MAIN OUTCOMES AND MEASURES: Fiberoptic videolaryngoscopy with modified scoring system, voice assessment using the GRBAS (grade, roughness, breathiness, asthenia, strain) rating scale, vocal self-assessment using the 30-item Voice Handicap Index, and subjective pain score.
RESULTS: At 24 hours, no significant differences were found between patients in groups 1 and 2 in change in GRBAS scores, change in laryngoscopic score (1.71 vs 1.76, P = .90), or postoperative pain score (3.3 vs 3.2, P = .91). At 3 weeks, no significant differences were found in changes in the 30-item Voice Handicap Index score (-2.2 vs -1.3, P = .74), GRBAS scores, or laryngoscopic score (0.25 vs 0.16, P = .67).

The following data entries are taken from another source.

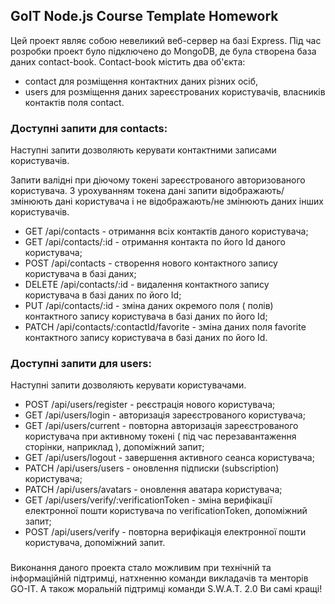 ## GoIT Node.js Course Template Homework

Цей проект являє собою невеликий веб-сервер на базі Express. Під час розробки проект було підключено до MongoDB, де була створена база даних contact-book.
Contact-book містить два об'єкта:

- contact для розміщення контактних даних різних осіб,
- users для розміщення даних зареєстрованих користувачів, власників контактів поля contact.

### Доступні запити для contacts:

Наступні запити дозволяють керувати контактними записами користувачів.

Запити валідні при діючому токені зареєстрованого авторизованого користувача. З урохуванням токена дані запити відображають/змінюють дані користувача і не відображають/не змінюють даних інших користувачів.

- GET /api/contacts - отримання всіх контактів даного користувача;
- GET /api/contacts/:id - отримання контакта по його Id даного користувача;
- POST /api/contacts - створення нового контактного запису користувача в базі даних;
- DELETE /api/contacts/:id - видалення контактного запису користувача в базі даних по його Id;
- PUT /api/contacts/:id - зміна даних окремого поля ( полів) контактного запису користувача в базі даних по його Id;
- PATCH /api/contacts/:contactId/favorite - зміна даних поля favorite контактного запису користувача в базі даних по його Id.

### Доступні запити для users:

Наступні запити дозволяють керувати користувачами.

- POST /api/users/register - реєстрація нового користувача;
- GET /api/users/login - авторизація зареєстрованого користувача;
- GET /api/users/current - повторна авторизація зареєстрованого користувача при активному токені ( під час перезавантаження сторінки, наприклад ), допоміжний запит;
- GET /api/users/logout - завершення активного сеанса користувача;
- PATCH /api/users/users - оновлення підписки (subscription) користувача;
- PATCH /api/users/avatars - оновлення аватара користувача;
- GET /api/users/verify/:verificationToken - зміна верифікації електронної пошти користувача по verificationToken, допоміжний запит;
- POST /api/users/verify - повторна верифікація електронної пошти користувача, допоміжний запит.

###

Виконання даного проекта стало можливим при технічній та інформаційній підтримці, натхненню команди викладачів та менторів GO-IT.
А також моральній підтримці команди S.W.A.T. 2.0
Ви самі кращі!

CONCLUSIONS AND RELEVANCE: We did not find evidence that smaller ETT size for thyroidectomy has any significant effect on postoperative vocal outcomes, incidence of laryngeal trauma as assessed by laryngoscopy, or pain scores. However, because of the small sample size, our study may have been underpowered to detect small differences.
TRIAL REGISTRATION: clinicaltrials.gov Identifier: NCT02136459.

PMID: 26158868 [PubMed - indexed for MEDLINE]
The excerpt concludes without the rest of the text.